These same elements are also believed to be deliberately leaking lists of weapons supposedly approved for sale to Israel. Their implication is that if Israel can receive new advanced weapons systems, Congress should not oppose similar sales to the two Arab countries.

The attacks on Ford were attributed to unnamed sources within the U.S. government. A report in the Washington Post today under a six-column front page headline. “Israel to Get New U.S. Bombs, Scanning Device,” said “a governmental source” called the President’s pledge to Israel “a clear cut case of sacrificing the national security interest for flagrant political reasons.” According to “informed sources,” the report said “The decision was made Friday in the White House without the usual discussion and examination within the executive branch.” Allegations were also made that the latest sale of weapons would upset the Middle East military balance.

The sales, according to these elements, total about $200 million, a small fraction of the more than $6 billion in military contracts that Sen. Clifford Case (R.NJ) said the United States has negotiated with Saudi Arabia this past year. Case, the ranking Republican member of the Senate Foreign Relations Committee, has opposed burgeoning arms deliveries to Saudi Arabia and Jordan.


According to the reports, the equipment for Israel approved by Ford includes two new weapons systems never before shipped to the Middle East. These reportedly are an infra-red system that can “see” in the dark and “concussion bombs.” Israeli and U.S. sources previously described such reports as “incorrect” and “speculative.” The State Department refused to reveal the items, saying, as it did again today. “We don’t discuss publicly military equipment sales to Israel or any other country.”

Department spokesman Robert Funseth pointed out that the details will come out “in letters of notification of offers sent to the Congress.” He said that these letters are “sent as schedules of delivery are arranged.” Congress, by law, has 30 days in which to approve military sales and with the 94th Congress having adjourned and the new Congress not convening until January, it is understood that the letters will not go to the Senate Foreign Relations Committee until next year.

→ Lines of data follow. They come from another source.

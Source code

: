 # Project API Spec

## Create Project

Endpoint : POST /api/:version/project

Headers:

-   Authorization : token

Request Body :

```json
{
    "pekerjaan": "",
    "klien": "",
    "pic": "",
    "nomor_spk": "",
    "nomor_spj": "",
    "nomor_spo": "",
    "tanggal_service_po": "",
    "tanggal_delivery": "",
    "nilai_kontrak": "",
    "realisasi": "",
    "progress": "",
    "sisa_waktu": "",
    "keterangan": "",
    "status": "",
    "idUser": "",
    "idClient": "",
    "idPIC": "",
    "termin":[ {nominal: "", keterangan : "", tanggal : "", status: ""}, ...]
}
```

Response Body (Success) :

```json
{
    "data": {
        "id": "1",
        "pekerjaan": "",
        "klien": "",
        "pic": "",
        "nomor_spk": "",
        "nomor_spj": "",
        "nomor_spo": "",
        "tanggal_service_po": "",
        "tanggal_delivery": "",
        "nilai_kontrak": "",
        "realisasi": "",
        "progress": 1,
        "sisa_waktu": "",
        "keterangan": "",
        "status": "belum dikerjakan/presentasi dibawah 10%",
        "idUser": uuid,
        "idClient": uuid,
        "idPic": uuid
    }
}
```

Funseth said that the element of power balance in the Middle East is “a factor taken into consideration in all these matters.” He referred to Secretary of State Henry A. Kissinger’s statement Monday that “We are not talking of new types of missiles” and that the matter “was handled as a routine decision in an ongoing relationship in which, inevitably, new weapons get approved from time to time.”

Funseth also quoted Kissinger’s statement that “the fact the U.S. government made no announcement of it, and that we notified the Israeli government in a normal course of studying it” indicated that “it was known months ago” that the decision would come up “at just about this time.”